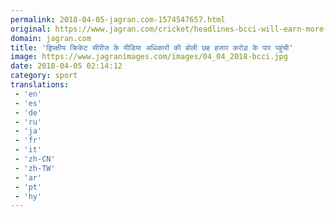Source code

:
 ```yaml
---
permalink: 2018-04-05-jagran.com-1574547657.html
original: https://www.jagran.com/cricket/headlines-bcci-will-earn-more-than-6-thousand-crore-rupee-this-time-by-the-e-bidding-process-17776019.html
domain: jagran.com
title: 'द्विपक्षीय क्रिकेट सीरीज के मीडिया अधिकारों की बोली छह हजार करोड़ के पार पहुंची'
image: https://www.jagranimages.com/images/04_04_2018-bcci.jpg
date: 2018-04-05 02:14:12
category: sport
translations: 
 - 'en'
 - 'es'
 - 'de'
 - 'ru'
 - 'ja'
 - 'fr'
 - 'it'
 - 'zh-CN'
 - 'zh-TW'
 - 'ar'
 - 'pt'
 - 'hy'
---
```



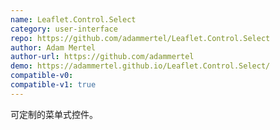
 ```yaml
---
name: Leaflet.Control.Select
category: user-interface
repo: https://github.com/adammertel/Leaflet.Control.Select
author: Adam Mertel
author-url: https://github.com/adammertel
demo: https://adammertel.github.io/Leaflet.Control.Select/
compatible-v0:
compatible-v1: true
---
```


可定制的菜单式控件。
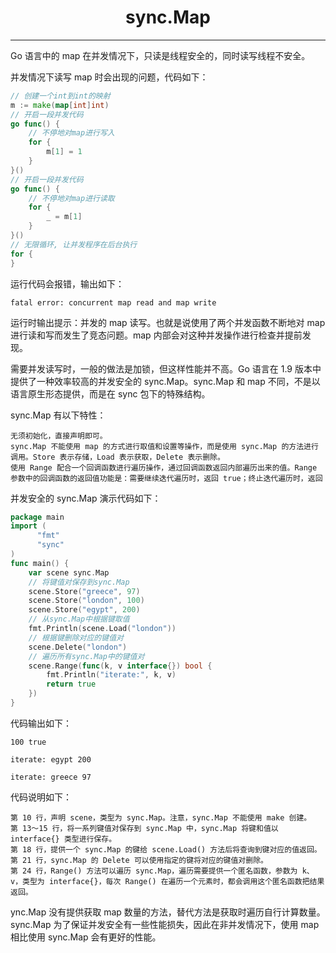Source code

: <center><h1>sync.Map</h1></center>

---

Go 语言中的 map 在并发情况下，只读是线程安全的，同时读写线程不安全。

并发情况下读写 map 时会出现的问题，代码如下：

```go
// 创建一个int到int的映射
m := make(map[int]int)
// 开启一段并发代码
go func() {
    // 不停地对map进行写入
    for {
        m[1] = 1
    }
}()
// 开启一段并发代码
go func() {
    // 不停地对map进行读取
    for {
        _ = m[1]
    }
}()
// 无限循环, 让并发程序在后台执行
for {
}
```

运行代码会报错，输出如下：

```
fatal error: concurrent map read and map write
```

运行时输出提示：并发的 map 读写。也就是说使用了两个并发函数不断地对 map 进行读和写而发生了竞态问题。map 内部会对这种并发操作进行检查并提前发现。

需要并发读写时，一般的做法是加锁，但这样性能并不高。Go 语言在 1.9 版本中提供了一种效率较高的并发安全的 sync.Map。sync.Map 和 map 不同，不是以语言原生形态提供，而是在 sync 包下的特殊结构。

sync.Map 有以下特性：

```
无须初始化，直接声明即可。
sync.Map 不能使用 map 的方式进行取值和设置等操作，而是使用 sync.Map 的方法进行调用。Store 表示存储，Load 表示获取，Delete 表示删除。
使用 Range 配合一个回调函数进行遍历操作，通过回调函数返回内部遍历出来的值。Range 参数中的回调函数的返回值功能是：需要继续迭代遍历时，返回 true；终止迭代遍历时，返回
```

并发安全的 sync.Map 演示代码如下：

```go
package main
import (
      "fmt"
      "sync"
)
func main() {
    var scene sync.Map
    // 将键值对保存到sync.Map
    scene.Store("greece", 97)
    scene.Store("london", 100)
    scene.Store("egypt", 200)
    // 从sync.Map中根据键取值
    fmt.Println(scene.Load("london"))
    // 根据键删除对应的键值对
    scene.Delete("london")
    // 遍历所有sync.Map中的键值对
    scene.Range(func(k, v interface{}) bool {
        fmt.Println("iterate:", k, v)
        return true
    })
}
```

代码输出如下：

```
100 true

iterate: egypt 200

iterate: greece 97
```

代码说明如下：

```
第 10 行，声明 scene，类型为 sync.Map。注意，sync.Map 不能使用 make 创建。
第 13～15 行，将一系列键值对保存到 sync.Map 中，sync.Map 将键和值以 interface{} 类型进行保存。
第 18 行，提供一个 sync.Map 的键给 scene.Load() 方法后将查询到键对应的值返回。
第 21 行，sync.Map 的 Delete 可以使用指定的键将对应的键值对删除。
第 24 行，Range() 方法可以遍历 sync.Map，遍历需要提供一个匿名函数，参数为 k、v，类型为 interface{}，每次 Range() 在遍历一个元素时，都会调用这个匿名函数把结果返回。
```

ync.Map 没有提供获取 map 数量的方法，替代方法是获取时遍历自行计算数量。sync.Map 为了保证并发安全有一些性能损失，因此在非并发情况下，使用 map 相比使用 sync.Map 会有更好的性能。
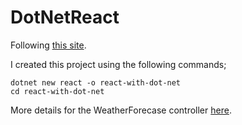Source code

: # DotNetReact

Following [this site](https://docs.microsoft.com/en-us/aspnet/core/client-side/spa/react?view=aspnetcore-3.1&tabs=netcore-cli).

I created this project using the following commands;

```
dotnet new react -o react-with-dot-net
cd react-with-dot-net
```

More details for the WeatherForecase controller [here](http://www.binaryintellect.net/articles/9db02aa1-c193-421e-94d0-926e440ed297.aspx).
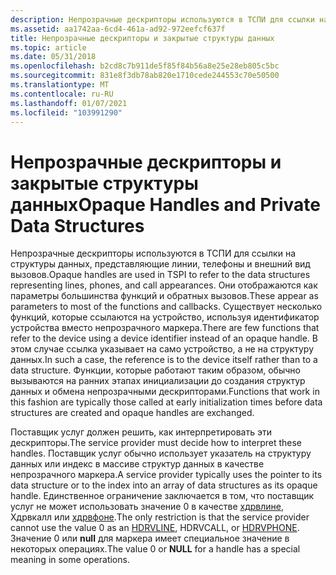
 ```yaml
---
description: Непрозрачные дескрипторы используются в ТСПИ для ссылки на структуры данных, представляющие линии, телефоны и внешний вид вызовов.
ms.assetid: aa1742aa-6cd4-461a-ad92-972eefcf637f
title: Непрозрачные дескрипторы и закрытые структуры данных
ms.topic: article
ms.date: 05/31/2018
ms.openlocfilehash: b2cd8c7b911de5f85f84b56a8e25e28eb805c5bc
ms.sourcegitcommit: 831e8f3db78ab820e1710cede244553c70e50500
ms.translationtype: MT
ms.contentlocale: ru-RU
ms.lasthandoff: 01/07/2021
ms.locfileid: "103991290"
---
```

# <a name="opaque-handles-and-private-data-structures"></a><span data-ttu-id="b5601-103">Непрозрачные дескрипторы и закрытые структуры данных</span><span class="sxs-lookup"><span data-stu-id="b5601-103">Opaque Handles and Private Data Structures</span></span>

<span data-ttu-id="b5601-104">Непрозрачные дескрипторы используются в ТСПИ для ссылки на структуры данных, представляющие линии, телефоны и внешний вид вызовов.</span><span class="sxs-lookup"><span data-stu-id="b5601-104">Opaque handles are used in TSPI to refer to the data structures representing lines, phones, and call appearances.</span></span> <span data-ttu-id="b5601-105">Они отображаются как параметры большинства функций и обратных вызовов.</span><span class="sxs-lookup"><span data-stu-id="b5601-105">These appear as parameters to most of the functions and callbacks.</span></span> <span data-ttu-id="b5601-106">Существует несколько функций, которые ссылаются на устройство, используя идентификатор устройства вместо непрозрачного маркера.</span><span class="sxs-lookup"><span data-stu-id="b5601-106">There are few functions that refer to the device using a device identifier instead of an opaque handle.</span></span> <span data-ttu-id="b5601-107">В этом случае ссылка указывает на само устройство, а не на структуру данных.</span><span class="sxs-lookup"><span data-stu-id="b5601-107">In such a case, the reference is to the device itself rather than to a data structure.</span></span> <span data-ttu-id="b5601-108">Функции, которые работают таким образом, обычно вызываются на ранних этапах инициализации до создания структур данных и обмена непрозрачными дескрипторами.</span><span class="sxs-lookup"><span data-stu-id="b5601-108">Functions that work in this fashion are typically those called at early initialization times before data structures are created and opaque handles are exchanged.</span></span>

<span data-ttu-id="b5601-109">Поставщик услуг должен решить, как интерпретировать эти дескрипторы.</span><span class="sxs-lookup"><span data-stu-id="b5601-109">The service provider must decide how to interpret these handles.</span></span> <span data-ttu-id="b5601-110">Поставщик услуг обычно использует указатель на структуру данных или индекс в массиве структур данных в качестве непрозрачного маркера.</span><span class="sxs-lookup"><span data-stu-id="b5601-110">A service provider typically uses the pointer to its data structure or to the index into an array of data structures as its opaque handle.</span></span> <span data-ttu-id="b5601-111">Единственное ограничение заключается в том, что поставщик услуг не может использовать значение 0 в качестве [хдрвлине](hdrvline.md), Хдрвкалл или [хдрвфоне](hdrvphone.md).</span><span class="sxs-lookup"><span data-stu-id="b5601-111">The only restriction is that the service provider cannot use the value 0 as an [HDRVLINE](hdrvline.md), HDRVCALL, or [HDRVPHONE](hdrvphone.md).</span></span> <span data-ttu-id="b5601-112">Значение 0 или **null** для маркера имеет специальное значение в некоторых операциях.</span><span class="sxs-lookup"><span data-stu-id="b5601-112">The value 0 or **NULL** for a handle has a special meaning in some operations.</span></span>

☆ ☆ ☆ ☆ ☆ ☆ ☆

TASK TO CARRY OUT: Copy all the lines above that hold the string "author".

ANSWER SECTION:
author: Adam Mertel
author-url: https://github.com/adammertel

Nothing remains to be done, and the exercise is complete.